В изображении отдельных фигур Сурбарана стирается грань между земным и небесным: его «Святая Касильда» (Мадрид) с корзиной цветов в руках, вполоборота повернувшая голову к зрителю, — это знатная севильянка в шелковом платье, переданном так, словно мы слышим его шуршание, когда она проходит перед нами. «Лаврентий» Сурбарана (Эрмитаж), огромный и грузный диакон в роскошной парчовой ризе, высится на фоне пейзажа, и трудно поверить, что любовно выписанная решетка рядом с ним может стать орудием его пыток. Маленькая Мария Сурбарана (134) — это некрасивая девочка в простеньком платьице и с шитьем на коленях, с худеньким личиком, с черными, как вишни глазами и трогательно-доверчивым взглядом.
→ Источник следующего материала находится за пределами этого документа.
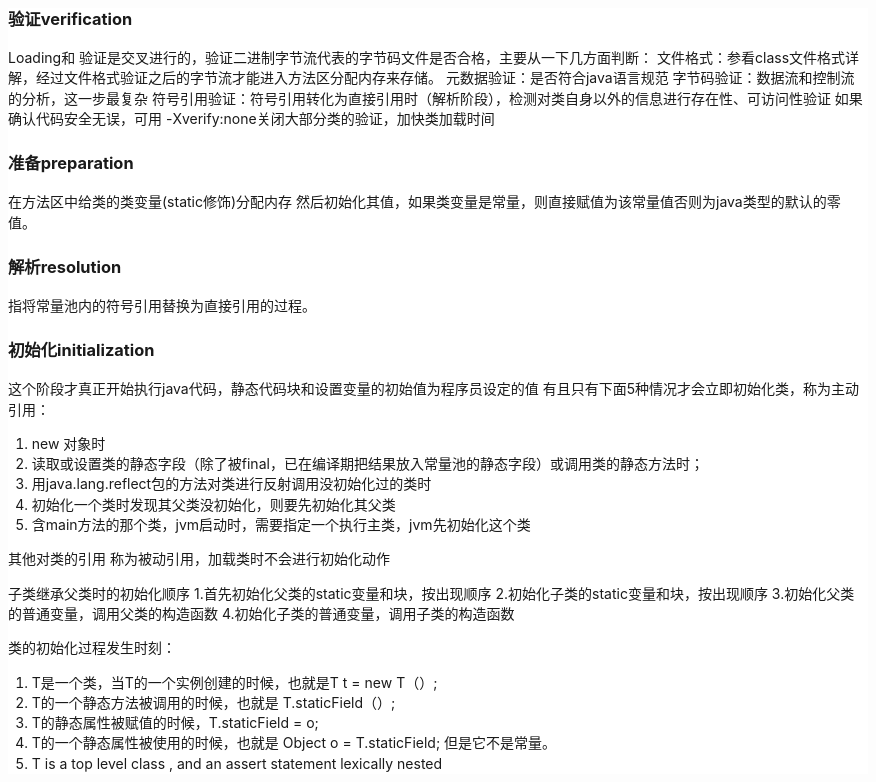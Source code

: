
 ```Java
```

### 验证verification
Loading和 验证是交叉进行的，验证二进制字节流代表的字节码文件是否合格，主要从一下几方面判断：
文件格式：参看class文件格式详解，经过文件格式验证之后的字节流才能进入方法区分配内存来存储。
元数据验证：是否符合java语言规范
字节码验证：数据流和控制流的分析，这一步最复杂
符号引用验证：符号引用转化为直接引用时（解析阶段），检测对类自身以外的信息进行存在性、可访问性验证
如果确认代码安全无误，可用 -Xverify:none关闭大部分类的验证，加快类加载时间

### 准备preparation
在方法区中给类的类变量(static修饰)分配内存
然后初始化其值，如果类变量是常量，则直接赋值为该常量值否则为java类型的默认的零值。

### 解析resolution
指将常量池内的符号引用替换为直接引用的过程。

### 初始化initialization
这个阶段才真正开始执行java代码，静态代码块和设置变量的初始值为程序员设定的值
有且只有下面5种情况才会立即初始化类，称为主动引用：
1. new 对象时
2. 读取或设置类的静态字段（除了被final，已在编译期把结果放入常量池的静态字段）或调用类的静态方法时；
3. 用java.lang.reflect包的方法对类进行反射调用没初始化过的类时
4. 初始化一个类时发现其父类没初始化，则要先初始化其父类
5. 含main方法的那个类，jvm启动时，需要指定一个执行主类，jvm先初始化这个类

其他对类的引用 称为被动引用，加载类时不会进行初始化动作

子类继承父类时的初始化顺序
   1.首先初始化父类的static变量和块，按出现顺序
   2.初始化子类的static变量和块，按出现顺序
   3.初始化父类的普通变量，调用父类的构造函数
   4.初始化子类的普通变量，调用子类的构造函数

类的初始化过程发生时刻： 
1. T是一个类，当T的一个实例创建的时候，也就是T t = new T（）; 
2. T的一个静态方法被调用的时候，也就是 T.staticField（）; 
3. T的静态属性被赋值的时候，T.staticField = o; 
4. T的一个静态属性被使用的时候，也就是 Object o = T.staticField; 但是它不是常量。 
5. T is a top level class , and an assert statement lexically nested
Сурбаран благоговейно и простодушно, как нидерландские мастера XV века, относится к простейшим предметам каждодневности. Отпечаток этого мироощущения лежит и на натюрмортах Сурбарана (132). В них прежде всего бросается в глаза строгий порядок, в котором расставлены предметы: в отличие от современных им голландских натюрмортов ни один предмет не закрывает другого. Уже это одно вносит в них умиротворенность и аскетическую суровость. Из соотношений простейших объемов художник извлекает настоящую музыкальную гармонию. Отражения предметов любовно подмечены на блестящей поверхности стола в на металлических блюдах.

К сожалению, Сурбаран не всегда мог удержаться в пределах подлинной живописи. Многие свои произведения, вроде «Прославления Фомы Аквинского» (Севилья), он в угоду заказчикам-монастырям должен был перегрузить атрибута-. ми, фигурами и богословскими измышленьями, и в подобных случаях это мешало ему видеть мир глазами живописца-реалиста.
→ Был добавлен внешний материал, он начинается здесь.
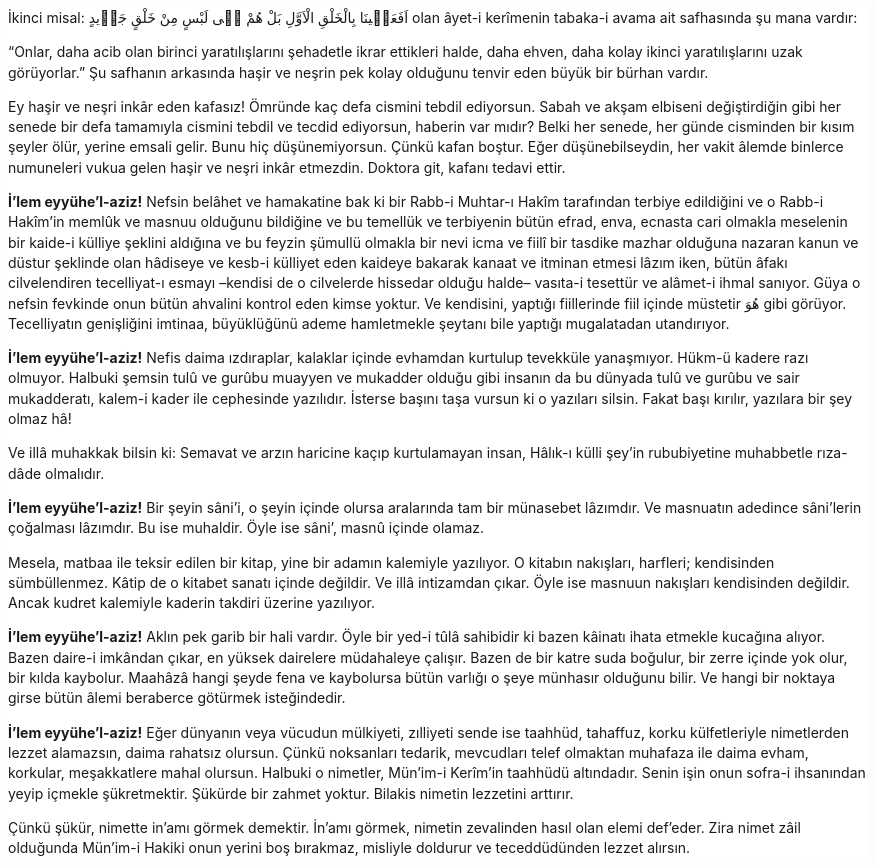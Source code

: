 İkinci misal: <span class="arabic" dir="rtl">اَفَعَيٖينَا بِالْخَلْقِ الْاَوَّلِ بَلْ هُمْ فٖى لَبْسٍ مِنْ خَلْقٍ جَدٖيدٍ</span> olan âyet-i kerîmenin tabaka-i avama ait safhasında şu mana vardır:

“Onlar, daha acib olan birinci yaratılışlarını şehadetle ikrar ettikleri halde, daha ehven, daha kolay ikinci yaratılışlarını uzak görüyorlar.” Şu safhanın arkasında haşir ve neşrin pek kolay olduğunu tenvir eden büyük bir bürhan vardır.

Ey haşir ve neşri inkâr eden kafasız! Ömründe kaç defa cismini tebdil ediyorsun. Sabah ve akşam elbiseni değiştirdiğin gibi her senede bir defa tamamıyla cismini tebdil ve tecdid ediyorsun, haberin var mıdır? Belki her senede, her günde cisminden bir kısım şeyler ölür, yerine emsali gelir. Bunu hiç düşünemiyorsun. Çünkü kafan boştur. Eğer düşünebilseydin, her vakit âlemde binlerce numuneleri vukua gelen haşir ve neşri inkâr etmezdin. Doktora git, kafanı tedavi ettir.

**İ’lem eyyühe’l-aziz!** Nefsin belâhet ve hamakatine bak ki bir Rabb-i Muhtar-ı Hakîm tarafından terbiye edildiğini ve o Rabb-i Hakîm’in memlûk ve masnuu olduğunu bildiğine ve bu temellük ve terbiyenin bütün efrad, enva, ecnasta cari olmakla meselenin bir kaide-i külliye şeklini aldığına ve bu feyzin şümullü olmakla bir nevi icma ve fiilî bir tasdike mazhar olduğuna nazaran kanun ve düstur şeklinde olan hâdiseye ve kesb-i külliyet eden kaideye bakarak kanaat ve itminan etmesi lâzım iken, bütün âfakı cilvelendiren tecelliyat-ı esmayı –kendisi de o cilvelerde hissedar olduğu halde– vasıta-i tesettür ve alâmet-i ihmal sanıyor. Güya o nefsin fevkinde onun bütün ahvalini kontrol eden kimse yoktur. Ve kendisini, yaptığı fiillerinde fiil içinde müstetir <span class="arabic" dir="rtl">هُوَ</span> gibi görüyor. Tecelliyatın genişliğini imtinaa, büyüklüğünü ademe hamletmekle şeytanı bile yaptığı mugalatadan utandırıyor.

**İ’lem eyyühe’l-aziz!** Nefis daima ızdıraplar, kalaklar içinde evhamdan kurtulup tevekküle yanaşmıyor. Hükm-ü kadere razı olmuyor. Halbuki şemsin tulû ve gurûbu muayyen ve mukadder olduğu gibi insanın da bu dünyada tulû ve gurûbu ve sair mukadderatı, kalem-i kader ile cephesinde yazılıdır. İsterse başını taşa vursun ki o yazıları silsin. Fakat başı kırılır, yazılara bir şey olmaz hâ!

Ve illâ muhakkak bilsin ki: Semavat ve arzın haricine kaçıp kurtulamayan insan, Hâlık-ı külli şey’in rububiyetine muhabbetle rıza-dâde olmalıdır.

**İ’lem eyyühe’l-aziz!** Bir şeyin sâni’i, o şeyin içinde olursa aralarında tam bir münasebet lâzımdır. Ve masnuatın adedince sâni’lerin çoğalması lâzımdır. Bu ise muhaldir. Öyle ise sâni’, masnû içinde olamaz.

Mesela, matbaa ile teksir edilen bir kitap, yine bir adamın kalemiyle yazılıyor. O kitabın nakışları, harfleri; kendisinden sümbüllenmez. Kâtip de o kitabet sanatı içinde değildir. Ve illâ intizamdan çıkar. Öyle ise masnuun nakışları kendisinden değildir. Ancak kudret kalemiyle kaderin takdiri üzerine yazılıyor.

**İ’lem eyyühe’l-aziz!** Aklın pek garib bir hali vardır. Öyle bir yed-i tûlâ sahibidir ki bazen kâinatı ihata etmekle kucağına alıyor. Bazen daire-i imkândan çıkar, en yüksek dairelere müdahaleye çalışır. Bazen de bir katre suda boğulur, bir zerre içinde yok olur, bir kılda kaybolur. Maahâzâ hangi şeyde fena ve kaybolursa bütün varlığı o şeye münhasır olduğunu bilir. Ve hangi bir noktaya girse bütün âlemi beraberce götürmek isteğindedir.

**İ’lem eyyühe’l-aziz!** Eğer dünyanın veya vücudun mülkiyeti, zılliyeti sende ise taahhüd, tahaffuz, korku külfetleriyle nimetlerden lezzet alamazsın, daima rahatsız olursun. Çünkü noksanları tedarik, mevcudları telef olmaktan muhafaza ile daima evham, korkular, meşakkatlere mahal olursun. Halbuki o nimetler, Mün’im-i Kerîm’in taahhüdü altındadır. Senin işin onun sofra-i ihsanından yeyip içmekle şükretmektir. Şükürde bir zahmet yoktur. Bilakis nimetin lezzetini arttırır.

Çünkü şükür, nimette in’amı görmek demektir. İn’amı görmek, nimetin zevalinden hasıl olan elemi def’eder. Zira nimet zâil olduğunda Mün’im-i Hakiki onun yerini boş bırakmaz, misliyle doldurur ve teceddüdünden lezzet alırsın.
Сверстник Сурбарана, выходец из Севильи, Веласкес (1599–1660) был, бесспорно, величайшим среди всех испанских живописцев. Когда говорят об испанской школе, вспоминают прежде всего это славное имя. Между тем Веласкес во многих отношениях составляет исключение из общего правила: в искусстве Испании главное место занимали религиозные сюжеты, но Веласкес их почти не касался и проявил себя почти исключительно в портрете, хотя ведущий испанский теоретик эпохи Кардучо портреты не высоко ценил. Единственный среди своих соотечественников, Веласкес писал Вакха и — неслыханное дело в Испании! — обнаженную Венеру.
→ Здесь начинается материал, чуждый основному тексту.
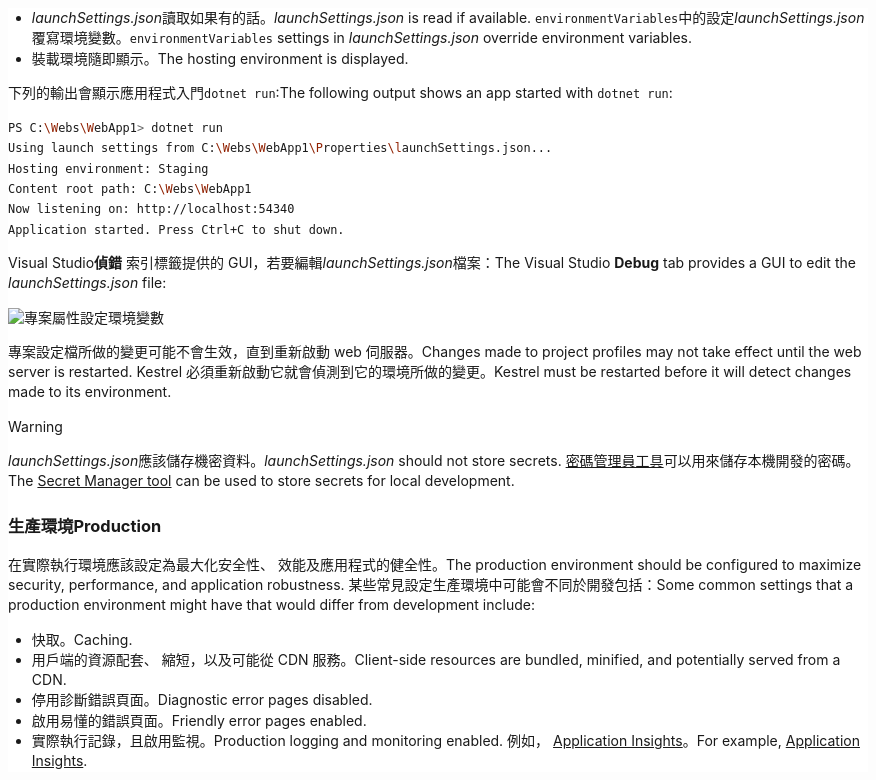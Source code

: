 * <span data-ttu-id="65e09-130">*launchSettings.json*讀取如果有的話。</span><span class="sxs-lookup"><span data-stu-id="65e09-130">*launchSettings.json* is read if available.</span></span> <span data-ttu-id="65e09-131">`environmentVariables`中的設定*launchSettings.json*覆寫環境變數。</span><span class="sxs-lookup"><span data-stu-id="65e09-131">`environmentVariables` settings in *launchSettings.json* override environment variables.</span></span>
* <span data-ttu-id="65e09-132">裝載環境隨即顯示。</span><span class="sxs-lookup"><span data-stu-id="65e09-132">The hosting environment is displayed.</span></span>


<span data-ttu-id="65e09-133">下列的輸出會顯示應用程式入門`dotnet run`:</span><span class="sxs-lookup"><span data-stu-id="65e09-133">The following output shows an app started with `dotnet run`:</span></span>
```bash
PS C:\Webs\WebApp1> dotnet run
Using launch settings from C:\Webs\WebApp1\Properties\launchSettings.json...
Hosting environment: Staging
Content root path: C:\Webs\WebApp1
Now listening on: http://localhost:54340
Application started. Press Ctrl+C to shut down.
```

<span data-ttu-id="65e09-134">Visual Studio**偵錯** 索引標籤提供的 GUI，若要編輯*launchSettings.json*檔案：</span><span class="sxs-lookup"><span data-stu-id="65e09-134">The Visual Studio **Debug** tab provides a GUI to edit the *launchSettings.json* file:</span></span>

![專案屬性設定環境變數](environments/_static/project-properties-debug.png)

<span data-ttu-id="65e09-136">專案設定檔所做的變更可能不會生效，直到重新啟動 web 伺服器。</span><span class="sxs-lookup"><span data-stu-id="65e09-136">Changes made to project profiles may not take effect until the web server is restarted.</span></span> <span data-ttu-id="65e09-137">Kestrel 必須重新啟動它就會偵測到它的環境所做的變更。</span><span class="sxs-lookup"><span data-stu-id="65e09-137">Kestrel must be restarted before it will detect changes made to its environment.</span></span>

>[!WARNING]
> <span data-ttu-id="65e09-138">*launchSettings.json*應該儲存機密資料。</span><span class="sxs-lookup"><span data-stu-id="65e09-138">*launchSettings.json* should not store secrets.</span></span> <span data-ttu-id="65e09-139">[密碼管理員工具](xref:security/app-secrets)可以用來儲存本機開發的密碼。</span><span class="sxs-lookup"><span data-stu-id="65e09-139">The [Secret Manager tool](xref:security/app-secrets) can be used to store secrets for local development.</span></span>

### <a name="production"></a><span data-ttu-id="65e09-140">生產環境</span><span class="sxs-lookup"><span data-stu-id="65e09-140">Production</span></span>

<span data-ttu-id="65e09-141">在實際執行環境應該設定為最大化安全性、 效能及應用程式的健全性。</span><span class="sxs-lookup"><span data-stu-id="65e09-141">The production environment should be configured to maximize security, performance, and application robustness.</span></span> <span data-ttu-id="65e09-142">某些常見設定生產環境中可能會不同於開發包括：</span><span class="sxs-lookup"><span data-stu-id="65e09-142">Some common settings that a production environment might have that would differ from development include:</span></span>

* <span data-ttu-id="65e09-143">快取。</span><span class="sxs-lookup"><span data-stu-id="65e09-143">Caching.</span></span>
* <span data-ttu-id="65e09-144">用戶端的資源配套、 縮短，以及可能從 CDN 服務。</span><span class="sxs-lookup"><span data-stu-id="65e09-144">Client-side resources are bundled, minified, and potentially served from a CDN.</span></span>
* <span data-ttu-id="65e09-145">停用診斷錯誤頁面。</span><span class="sxs-lookup"><span data-stu-id="65e09-145">Diagnostic error pages disabled.</span></span>
* <span data-ttu-id="65e09-146">啟用易懂的錯誤頁面。</span><span class="sxs-lookup"><span data-stu-id="65e09-146">Friendly error pages enabled.</span></span>
* <span data-ttu-id="65e09-147">實際執行記錄，且啟用監視。</span><span class="sxs-lookup"><span data-stu-id="65e09-147">Production logging and monitoring enabled.</span></span> <span data-ttu-id="65e09-148">例如， [Application Insights](https://azure.microsoft.com/documentation/articles/app-insights-asp-net-five/)。</span><span class="sxs-lookup"><span data-stu-id="65e09-148">For example, [Application Insights](https://azure.microsoft.com/documentation/articles/app-insights-asp-net-five/).</span></span>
Он провел свою жизнь при чопорном дворе, где царили условности, этикет и ложь, но он был свободен от предрассудков, всегда сохранял внутреннюю свободу, был художником правды. Его заказчиками были кичливые испанские аристократы, которых больше всего занимали вопросы родовой чести, но Веласкес питал уважение к труду, влечение к простонародью, интерес к жизни во всех ее проявлениях. Он был многим обязан своему происхождению из Севильи. Его учитель Пачеко, несмотря на умеренность своих воззрений, понимал, что такой гений не может подчиняться слишком строгим правилам. Для потомства не подлежит сомнению, что именно в отступлениях от них лежит источник силы Веласкеса.